Alejandro Dolina publicó en 1988 un libro titulado “Crónicas del Ángel Gris” y en uno de sus relatos más notables, el protagonista es un escritor joven que, en busca de mejor suerte, labra sus días como redactor de etiquetas de envases de modestos productos cotidianos. Allí aprovecha para intercalar algunas frases literarias mientras le informa los valores nutricionales del producto. Si bien el texto sólo busca generar empatía del público con quienes se inician en el arduo campo de las letras, es posible realizar una interpretación contemporánea diferente. ¿Quién no se ha sentido en la obligación de morigerar sus anhelos de referirse a una cuestión compleja en sus publicaciones en la red? La necesidad de disminuir la posibilidad de que el aburrimiento haga su fatal aparición limita la capacidad expresiva de quienes tienen la pretensión de ser leídos.

La necesidad suprema del entretenimiento es una despótica imposición que obliga a cualquier mensaje a tener la liviandad de un emoticón. La pregunta que se vuelve insoslayable es: ¿por qué la comunicación, la información, las ideas han tenido que reducirse tanto en la red? Entiendo que resulta un contrasentido mencionar que la comunicación se ha reducido en Internet considerando que se trata de una tecnología que ha expandido los límites de la mente, la memoria, la voz, la vista de la especia humana como nunca antes. Sin embargo, no se trata de posibilidades técnicas sino de usos, consumos y apropiaciones. Es decir, somos los usuarios quienes favorecemos la existencia de unas reglas que imposibilitan la visibilización de nuestras dudas, dificultades e incertidumbres que no pueden expresarse sino con tiempo y espacios laxos, abiertos, democráticos. Pierre Bourdieu en el libro “Sobre la televisión” afirma que la velocidad no es amiga del pensamiento, podríamos agregar que el entretenimiento tampoco.

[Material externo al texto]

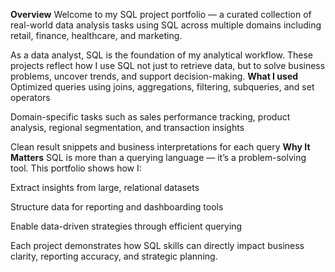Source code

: **Overview**
Welcome to my SQL project portfolio — a curated collection of real-world data analysis tasks using SQL across multiple domains including retail, finance, healthcare, and marketing.

As a data analyst, SQL is the foundation of my analytical workflow. These projects reflect how I use SQL not just to retrieve data, but to solve business problems, uncover trends, and support decision-making.
**What I used**
Optimized queries using joins, aggregations, filtering, subqueries, and set operators

Domain-specific tasks such as sales performance tracking, product analysis, regional segmentation, and transaction insights

Clean result snippets and business interpretations for each query
**Why It Matters**
SQL is more than a querying language — it’s a problem-solving tool. This portfolio shows how I:

Extract insights from large, relational datasets

Structure data for reporting and dashboarding tools

Enable data-driven strategies through efficient querying

Each project demonstrates how SQL skills can directly impact business clarity, reporting accuracy, and strategic planning.
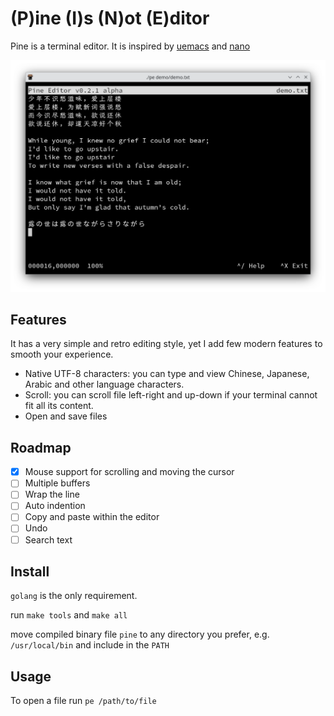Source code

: # (P)ine (I)s (N)ot (E)ditor

Pine is a terminal editor. It is inspired by [uemacs](https://github.com/torvalds/uemacs) and [nano](https://www.nano-editor.org/)

<img src="demo/pine-sc1.png" width="600">

## Features

It has a very simple and retro editing style, yet I add few modern features to smooth your experience.

* Native UTF-8 characters: you can type and view Chinese, Japanese, Arabic and other language characters.
* Scroll: you can scroll file left-right and up-down if your terminal cannot fit all its content.
* Open and save files

## Roadmap

- [x] Mouse support for scrolling and moving the cursor
- [ ] Multiple buffers
- [ ] Wrap the line
- [ ] Auto indention
- [ ] Copy and paste within the editor
- [ ] Undo
- [ ] Search text

## Install

`golang` is the only requirement.

run `make tools` and `make all`

move compiled binary file `pine` to any directory you prefer, e.g. `/usr/local/bin` and include in the `PATH`

## Usage

To open a file run `pe /path/to/file`
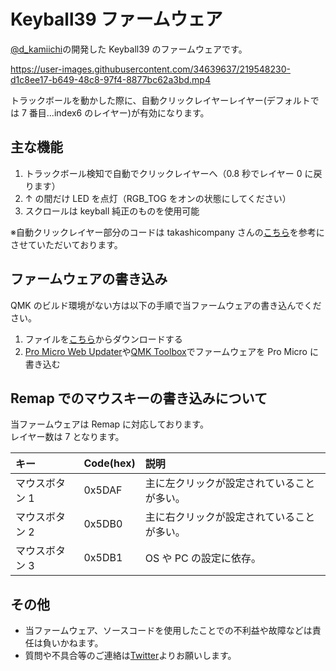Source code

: # Keyball39 ファームウェア

[@d_kamiichi](https://twitter.com/d_kamiichi)の開発した Keyball39 のファームウェアです。

https://user-images.githubusercontent.com/34639637/219548230-d1c8ee17-b649-48c8-97f4-8877bc62a3bd.mp4

トラックボールを動かした際に、自動クリックレイヤーレイヤー(デフォルトでは 7 番目...index6 のレイヤー)が有効になります。

## 主な機能

1. トラックボール検知で自動でクリックレイヤーへ（0.8 秒でレイヤー 0 に戻ります）
2. ↑ の間だけ LED を点灯（RGB_TOG をオンの状態にしてください）
3. スクロールは keyball 純正のものを使用可能

※自動クリックレイヤー部分のコードは takashicompany さんの[こちら](https://zenn.dev/takashicompany/articles/69b87160cda4b9)を参考にさせていただいております。

## ファームウェアの書き込み

QMK のビルド環境がない方は以下の手順で当ファームウェアの書き込んでください。

1. ファイルを[こちら](https://github.com/kamiichi99/keyball/blob/main/builded-firmware/20230217/Scroll_mode_in_layer3_keyball_keyball39_kamidai.hex)からダウンロードする
2. [Pro Micro Web Updater](https://sekigon-gonnoc.github.io/promicro-web-updater/index.html)や[QMK Toolbox](https://kbd.dailycraft.jp/claw44/buildguide/10_firmware/toolbox/)でファームウェアを Pro Micro に書き込む

## Remap でのマウスキーの書き込みについて

当ファームウェアは Remap に対応しております。  
レイヤー数は 7 となります。

| キー           | Code(hex) | 説明                                       |
| :------------- | :-------- | :----------------------------------------- |
| マウスボタン 1 | 0x5DAF    | 主に左クリックが設定されていることが多い。 |
| マウスボタン 2 | 0x5DB0    | 主に右クリックが設定されていることが多い。 |
| マウスボタン 3 | 0x5DB1    | OS や PC の設定に依存。                    |

## その他

- 当ファームウェア、ソースコードを使用したことでの不利益や故障などは責任は負いかねます。
- 質問や不具合等のご連絡は[Twitter](https://twitter.com/d_kamiichi)よりお願いします。
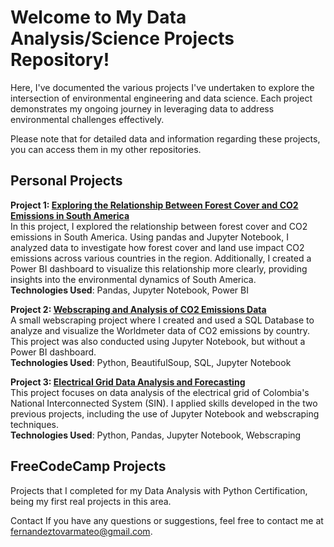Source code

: # Welcome to My Data Analysis/Science Projects Repository!
Here, I've documented the various projects I've undertaken to explore the intersection of environmental engineering and data science. Each project demonstrates my ongoing journey in leveraging data to address environmental challenges effectively.

Please note that for detailed data and information regarding these projects, you can access them in my other repositories.

## Personal Projects

**Project 1: [Exploring the Relationship Between Forest Cover and CO2 Emissions in South America](https://github.com/Mateoferrnandez/Projects/tree/main/Personal%20Projects/Exploring%20the%20Relationship%20Between%20Forest%20Cover%20and%20CO2%20Emissions%20in%20South%20America)**  
In this project, I explored the relationship between forest cover and CO2 emissions in South America. Using pandas and Jupyter Notebook, I analyzed data to investigate how forest cover and land use impact CO2 emissions across various countries in the region. Additionally, I created a Power BI dashboard to visualize this relationship more clearly, providing insights into the environmental dynamics of South America.  
**Technologies Used**: Pandas, Jupyter Notebook, Power BI  


**Project 2: [Webscraping and Analysis of CO2 Emissions Data](https://github.com/Mateoferrnandez/Projects/tree/main/Personal%20Projects/webscrapping)**  
A small webscraping project where I created and used a SQL Database to analyze and visualize the Worldmeter data of CO2 emissions by country. This project was also conducted using Jupyter Notebook, but without a Power BI dashboard.  
**Technologies Used**: Python, BeautifulSoup, SQL, Jupyter Notebook  


**Project 3: [Electrical Grid Data Analysis and Forecasting]([https://github.com/Mateoferrnandez/Projects/tree/main/Personal%20Projects/Electrical%20Grid%20Data%20Analysis%20and%20Forecasting](https://github.com/Mateoferrnandez/Projects/tree/main/Personal%20Projects/Webscraping%20and%20Analysis%20of%20CO2%20Emissions%20Data))**  
This project focuses on data analysis of the electrical grid of Colombia's National Interconnected System (SIN). I applied skills developed in the two previous projects, including the use of Jupyter Notebook and webscraping techniques.  
**Technologies Used**: Python, Pandas, Jupyter Notebook, Webscraping  


## FreeCodeCamp Projects
Projects that I completed for my Data Analysis with Python Certification, being my first real projects in this area.



Contact
If you have any questions or suggestions, feel free to contact me at fernandeztovarmateo@gmail.com.


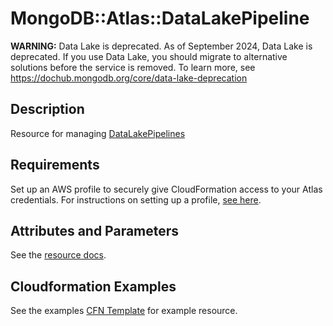 # MongoDB::Atlas::DataLakePipeline

**WARNING:** Data Lake is deprecated. As of September 2024, Data Lake is deprecated. If you use Data Lake, you should migrate to alternative solutions before the service is removed. To learn more, see <https://dochub.mongodb.org/core/data-lake-deprecation>

## Description
Resource for managing [DataLakePipelines](https://www.mongodb.com/docs/atlas/reference/api-resources-spec/v2/#tag/Data-Lake-Pipelines/operation/createPipeline)
## Requirements

Set up an AWS profile to securely give CloudFormation access to your Atlas credentials.
For instructions on setting up a profile, [see here](/README.md#mongodb-atlas-api-keys-credential-management).

## Attributes and Parameters

See the [resource docs](docs/README.md).

## Cloudformation Examples

See the examples [CFN Template](/examples/data-lake-pipeline/datalakepipeline.json) for example resource.
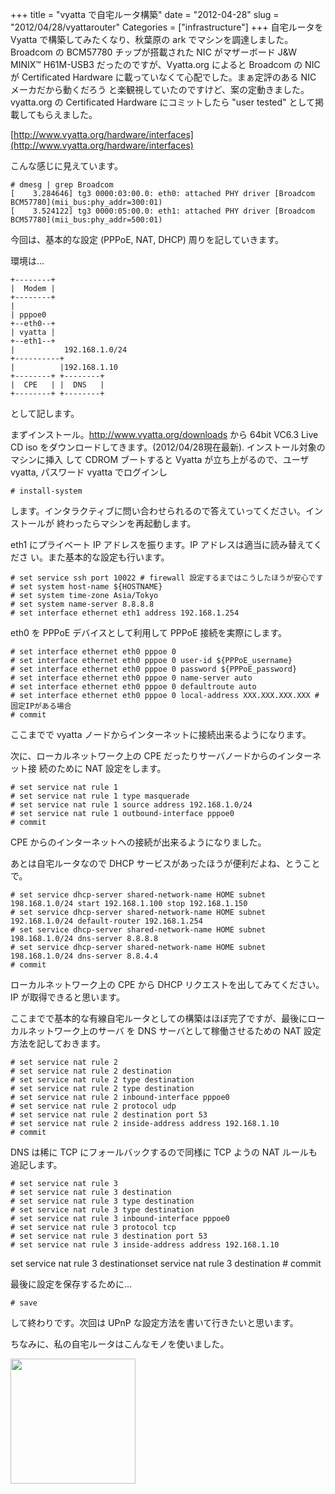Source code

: +++
title = "vyatta で自宅ルータ構築"
date = "2012-04-28"
slug = "2012/04/28/vyattarouter"
Categories = ["infrastructure"]
+++
自宅ルータを Vyatta で構築してみたくなり、秋葉原の ark でマシンを調達しました。
Broadcom の BCM57780 チップが搭載された NIC がマザーボード J&W MINIX™
H61M-USB3 だったのですが、Vyatta.org によると Broadcom の NIC が Certificated
Hardware に載っていなくて心配でした。まぁ定評のある NIC メーカだから動くだろう
と楽観視していたのですけど、案の定動きました。vyatta.org の Certificated
Hardware にコミットしたら "user tested" として掲載してもらえました。

[http://www.vyatta.org/hardware/interfaces](http://www.vyatta.org/hardware/interfaces)

こんな感じに見えています。

    # dmesg | grep Broadcom
    [    3.284646] tg3 0000:03:00.0: eth0: attached PHY driver [Broadcom BCM57780](mii_bus:phy_addr=300:01)
    [    3.524122] tg3 0000:05:00.0: eth1: attached PHY driver [Broadcom BCM57780](mii_bus:phy_addr=500:01)

今回は、基本的な設定 (PPPoE, NAT, DHCP) 周りを記していきます。

環境は...

    +--------+
    |  Modem |
    +--------+
    |
    | pppoe0
    +--eth0--+
    | vyatta |
    +--eth1--+
    |           192.168.1.0/24
    +----------+
    |          |192.168.1.10
    +--------+ +--------+
    |  CPE   | |  DNS   |
    +--------+ +--------+

として記します。

まずインストール。http://www.vyatta.org/downloads から 64bit VC6.3 Live CD iso
をダウンロードしてきます。(2012/04/28現在最新). インストール対象のマシンに挿入
して CDROM ブートすると Vyatta が立ち上がるので、ユーザ vyatta, パスワード
vyatta でログインし

    # install-system

します。インタラクティブに問い合わせられるので答えていってください。インストールが
終わったらマシンを再起動します。

eth1 にプライベート IP アドレスを振ります。IP アドレスは適当に読み替えてくださ
い。また基本的な設定も行います。

    # set service ssh port 10022 # firewall 設定するまではこうしたほうが安心です
	# set system host-name ${HOSTNAME}
    # set system time-zone Asia/Tokyo
	# set system name-server 8.8.8.8
    # set interface ethernet eth1 address 192.168.1.254

eth0 を PPPoE デバイスとして利用して PPPoE 接続を実際にします。

    # set interface ethernet eth0 pppoe 0
	# set interface ethernet eth0 pppoe 0 user-id ${PPPoE_username}
	# set interface ethernet eth0 pppoe 0 password ${PPPoE_password}
    # set interface ethernet eth0 pppoe 0 name-server auto
    # set interface ethernet eth0 pppoe 0 defaultroute auto
	# set interface ethernet eth0 pppoe 0 local-address XXX.XXX.XXX.XXX # 固定IPがある場合
    # commit

ここまでで vyatta ノードからインターネットに接続出来るようになります。

次に、ローカルネットワーク上の CPE だったりサーバノードからのインターネット接
続のために NAT 設定をします。

    # set service nat rule 1
	# set service nat rule 1 type masquerade
	# set service nat rule 1 source address 192.168.1.0/24
	# set service nat rule 1 outbound-interface pppoe0
    # commit

CPE からのインターネットへの接続が出来るようになりました。

あとは自宅ルータなので DHCP サービスがあったほうが便利だよね、とうことで。

    # set service dhcp-server shared-network-name HOME subnet 198.168.1.0/24 start 192.168.1.100 stop 192.168.1.150
    # set service dhcp-server shared-network-name HOME subnet 192.168.1.0/24 default-router 192.168.1.254
    # set service dhcp-server shared-network-name HOME subnet 198.168.1.0/24 dns-server 8.8.8.8
    # set service dhcp-server shared-network-name HOME subnet 198.168.1.0/24 dns-server 8.8.4.4
    # commit

ローカルネットワーク上の CPE から DHCP リクエストを出してみてください。IP が取得できると思います。

ここまでで基本的な有線自宅ルータとしての構築はほぼ完了ですが、最後にローカルネットワーク上のサーバ
を DNS サーバとして稼働させるための NAT 設定方法を記しておきます。

    # set service nat rule 2
    # set service nat rule 2 destination
    # set service nat rule 2 type destination
	# set service nat rule 2 type destination
    # set service nat rule 2 inbound-interface pppoe0
	# set service nat rule 2 protocol udp
	# set service nat rule 2 destination port 53
	# set service nat rule 2 inside-address address 192.168.1.10
    # commit

DNS は稀に TCP にフォールバックするので同様に TCP ようの NAT ルールも追記します。

    # set service nat rule 3
    # set service nat rule 3 destination
    # set service nat rule 3 type destination
	# set service nat rule 3 type destination
    # set service nat rule 3 inbound-interface pppoe0
	# set service nat rule 3 protocol tcp
	# set service nat rule 3 destination port 53
	# set service nat rule 3 inside-address address 192.168.1.10
set service nat rule 3 destinationset service nat rule 3 destination    # commit

最後に設定を保存するために...

    # save

して終わりです。次回は UPnP な設定方法を書いて行きたいと思います。

ちなみに、私の自宅ルータはこんなモノを使いました。

<img src="http://jedipunkz.github.com/pix/vyatta.jpg" width="200">
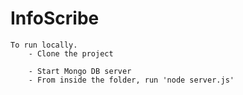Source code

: InfoScribe
==========


    To run locally.
        - Clone the project
        
        - Start Mongo DB server
        - From inside the folder, run 'node server.js'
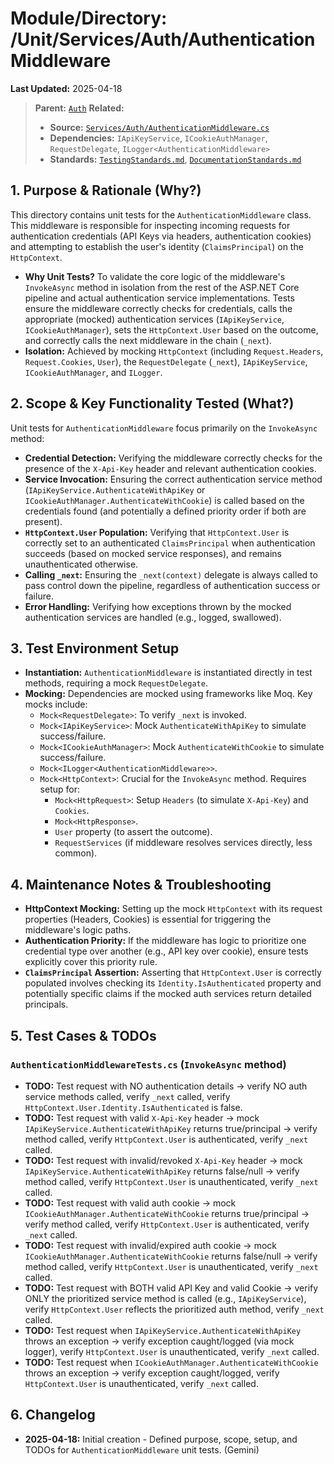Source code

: # Module/Directory: /Unit/Services/Auth/AuthenticationMiddleware

**Last Updated:** 2025-04-18

> **Parent:** [`Auth`](../README.md)
> **Related:**
> * **Source:** [`Services/Auth/AuthenticationMiddleware.cs`](../../../../../api-server/Services/Auth/AuthenticationMiddleware.cs)
> * **Dependencies:** `IApiKeyService`, `ICookieAuthManager`, `RequestDelegate`, `ILogger<AuthenticationMiddleware>`
> * **Standards:** [`TestingStandards.md`](../../../../../Docs/Development/TestingStandards.md), [`DocumentationStandards.md`](../../../../../Docs/Development/DocumentationStandards.md)

## 1. Purpose & Rationale (Why?)

This directory contains unit tests for the `AuthenticationMiddleware` class. This middleware is responsible for inspecting incoming requests for authentication credentials (API Keys via headers, authentication cookies) and attempting to establish the user's identity (`ClaimsPrincipal`) on the `HttpContext`.

* **Why Unit Tests?** To validate the core logic of the middleware's `InvokeAsync` method in isolation from the rest of the ASP.NET Core pipeline and actual authentication service implementations. Tests ensure the middleware correctly checks for credentials, calls the appropriate (mocked) authentication services (`IApiKeyService`, `ICookieAuthManager`), sets the `HttpContext.User` based on the outcome, and correctly calls the next middleware in the chain (`_next`).
* **Isolation:** Achieved by mocking `HttpContext` (including `Request.Headers`, `Request.Cookies`, `User`), the `RequestDelegate` (`_next`), `IApiKeyService`, `ICookieAuthManager`, and `ILogger`.

## 2. Scope & Key Functionality Tested (What?)

Unit tests for `AuthenticationMiddleware` focus primarily on the `InvokeAsync` method:

* **Credential Detection:** Verifying the middleware correctly checks for the presence of the `X-Api-Key` header and relevant authentication cookies.
* **Service Invocation:** Ensuring the correct authentication service method (`IApiKeyService.AuthenticateWithApiKey` or `ICookieAuthManager.AuthenticateWithCookie`) is called based on the credentials found (and potentially a defined priority order if both are present).
* **`HttpContext.User` Population:** Verifying that `HttpContext.User` is correctly set to an authenticated `ClaimsPrincipal` when authentication succeeds (based on mocked service responses), and remains unauthenticated otherwise.
* **Calling `_next`:** Ensuring the `_next(context)` delegate is always called to pass control down the pipeline, regardless of authentication success or failure.
* **Error Handling:** Verifying how exceptions thrown by the mocked authentication services are handled (e.g., logged, swallowed).

## 3. Test Environment Setup

* **Instantiation:** `AuthenticationMiddleware` is instantiated directly in test methods, requiring a mock `RequestDelegate`.
* **Mocking:** Dependencies are mocked using frameworks like Moq. Key mocks include:
    * `Mock<RequestDelegate>`: To verify `_next` is invoked.
    * `Mock<IApiKeyService>`: Mock `AuthenticateWithApiKey` to simulate success/failure.
    * `Mock<ICookieAuthManager>`: Mock `AuthenticateWithCookie` to simulate success/failure.
    * `Mock<ILogger<AuthenticationMiddleware>>`.
    * `Mock<HttpContext>`: Crucial for the `InvokeAsync` method. Requires setup for:
        * `Mock<HttpRequest>`: Setup `Headers` (to simulate `X-Api-Key`) and `Cookies`.
        * `Mock<HttpResponse>`.
        * `User` property (to assert the outcome).
        * `RequestServices` (if middleware resolves services directly, less common).

## 4. Maintenance Notes & Troubleshooting

* **HttpContext Mocking:** Setting up the mock `HttpContext` with its request properties (Headers, Cookies) is essential for triggering the middleware's logic paths.
* **Authentication Priority:** If the middleware has logic to prioritize one credential type over another (e.g., API key over cookie), ensure tests explicitly cover this priority rule.
* **`ClaimsPrincipal` Assertion:** Asserting that `HttpContext.User` is correctly populated involves checking its `Identity.IsAuthenticated` property and potentially specific claims if the mocked auth services return detailed principals.

## 5. Test Cases & TODOs

### `AuthenticationMiddlewareTests.cs` (`InvokeAsync` method)
* **TODO:** Test request with NO authentication details -> verify NO auth service methods called, verify `_next` called, verify `HttpContext.User.Identity.IsAuthenticated` is false.
* **TODO:** Test request with valid `X-Api-Key` header -> mock `IApiKeyService.AuthenticateWithApiKey` returns true/principal -> verify method called, verify `HttpContext.User` is authenticated, verify `_next` called.
* **TODO:** Test request with invalid/revoked `X-Api-Key` header -> mock `IApiKeyService.AuthenticateWithApiKey` returns false/null -> verify method called, verify `HttpContext.User` is unauthenticated, verify `_next` called.
* **TODO:** Test request with valid auth cookie -> mock `ICookieAuthManager.AuthenticateWithCookie` returns true/principal -> verify method called, verify `HttpContext.User` is authenticated, verify `_next` called.
* **TODO:** Test request with invalid/expired auth cookie -> mock `ICookieAuthManager.AuthenticateWithCookie` returns false/null -> verify method called, verify `HttpContext.User` is unauthenticated, verify `_next` called.
* **TODO:** Test request with BOTH valid API Key and valid Cookie -> verify ONLY the prioritized service method is called (e.g., `IApiKeyService`), verify `HttpContext.User` reflects the prioritized auth method, verify `_next` called.
* **TODO:** Test request when `IApiKeyService.AuthenticateWithApiKey` throws an exception -> verify exception caught/logged (via mock logger), verify `HttpContext.User` is unauthenticated, verify `_next` called.
* **TODO:** Test request when `ICookieAuthManager.AuthenticateWithCookie` throws an exception -> verify exception caught/logged, verify `HttpContext.User` is unauthenticated, verify `_next` called.

## 6. Changelog

* **2025-04-18:** Initial creation - Defined purpose, scope, setup, and TODOs for `AuthenticationMiddleware` unit tests. (Gemini)

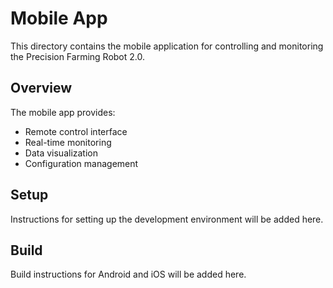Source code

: # Mobile App

This directory contains the mobile application for controlling and monitoring the Precision Farming Robot 2.0.

## Overview

The mobile app provides:
- Remote control interface
- Real-time monitoring
- Data visualization
- Configuration management

## Setup

Instructions for setting up the development environment will be added here.

## Build

Build instructions for Android and iOS will be added here.
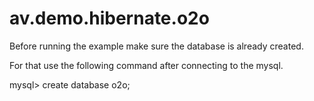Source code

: # av.demo.hibernate.o2o

Before running the example make sure the database is already created.

For that use the following command after connecting to the mysql.

mysql> create database o2o;
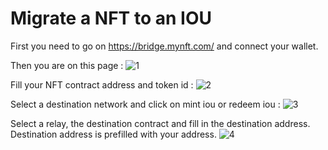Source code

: # Migrate a NFT to an IOU

First you need to go on https://bridge.mynft.com/ and connect your wallet.

Then you are on this page :
![1](https://user-images.githubusercontent.com/92730623/145565954-eac4d513-d068-428c-9b14-d37eb93ab8ed.png)

Fill your NFT contract address and token id :
![2](https://user-images.githubusercontent.com/92730623/145566136-1e64db65-88b4-4789-b5d9-bb4c22e47eb6.png)

Select a destination network and click on mint iou or redeem iou :
![3](https://user-images.githubusercontent.com/92730623/145566313-0e47c356-e462-489c-b0ea-05ee7cd94fc3.png)

Select a relay, the destination contract and fill in the destination address. Destination address is prefilled with your address.
![4](https://user-images.githubusercontent.com/92730623/145566399-e22ad2b3-5f65-4e52-b207-083a3a1ab3c2.png)
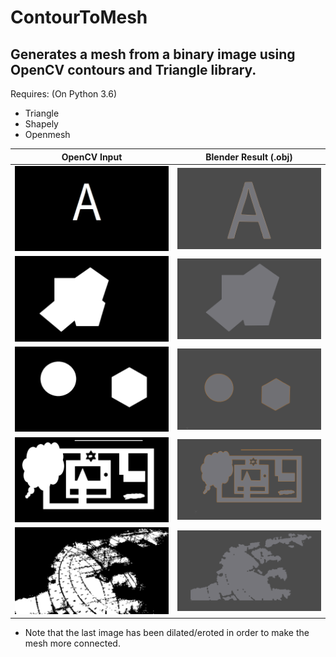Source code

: # ContourToMesh
## Generates a mesh from a binary image using OpenCV contours and Triangle library.

Requires: (On Python 3.6)
* Triangle
* Shapely
* Openmesh

| OpenCV Input  | Blender Result (.obj) |
| ------------- | --------------------- |
|![inputImage](test_images/a.png "Input Image in OpenCV")|![blenderResult](obj_files/a_result.png "Output .obj Mesh in Blender")|
|![inputImage](test_images/concave.png "Input Image in OpenCV")|![blenderResult](obj_files/concave_result.png "Output .obj Mesh in Blender")|
|![inputImage](test_images/multiple.png "Input Image in OpenCV")|![blenderResult](obj_files/multiple_result.png "Output .obj Mesh in Blender")|
|![inputImage](test_images/worst.png "Input Image in OpenCV")|![blenderResult](obj_files/worst_result.png "Output .obj Mesh in Blender")|
|![inputImage](test_images/real_area.png "Input Image in OpenCV")|![blenderResult](obj_files/real_area_result.png "Output .obj Mesh in Blender")|

* Note that the last image has been dilated/eroted in order to make the mesh more connected.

Y no se propone como alternativa el aburrimiento, algo así como un llamamiento social al tedio y a sus derivados (aunque no son pocos los que afirman que suele resultar prolífico para la imaginación) sino más bien se podría asumir la red como un espacio en que las actividades no frenéticas también posean un lugar destacado. El apuro posmoderno es un infame chantaje que nos empuja dentro de los estrechos límites de un presente que sólo se muestra digital y que nos ofrece en el próximo click aquello que nos dejará satisfechos, plenos de brevedad, simpatía y gratificación inocua y de simple experimentación.

Si a fines del siglo XX el escritor que quería hacerse conocido debía aceptar cualquier empleo y ensayar desde allí un salto al efímero e inestable interés del lector promedio, ¿qué estrategias debe utilizar en el acelerado espacio digital? ¿De qué forma es recibido un contenido que se propone como divertido? ¿Por qué es un mérito que algo sea divertido? O mejor dicho, ¿a qué responde que tengamos una aparente sed insaciable de entretenimiento?

No niego la influencia de la industria cultural pero no me permito caer en conclusiones estructuralistas, dado que el sujeto que consume tiene voluntad y hoy, como nunca antes, accede a un vastísimo menú cultural. Por lo tanto, más que preocuparme por las empresas y sus intereses, prefiero interrogarme por las fuerzas que impulsan a cada uno de nosotros a confiar en la diversión y recelar de todo aquello que no lo es. Si la industria, gracias a los algoritmos, sabe qué nos gusta, la responsabilidad es nuestra: ella sólo confecciona la lista de nuestras preferencias. Somos nosotros los que, como decía una vieja canción de una artista popular estadounidense, solo queremos divertirnos. Si la Edad Media fue una larga y oscura época de la humanidad, la posmodernidad se muestra como una fugaz y repetida celebración: un argumento tautológico que tarde o temprano nos aburrirá.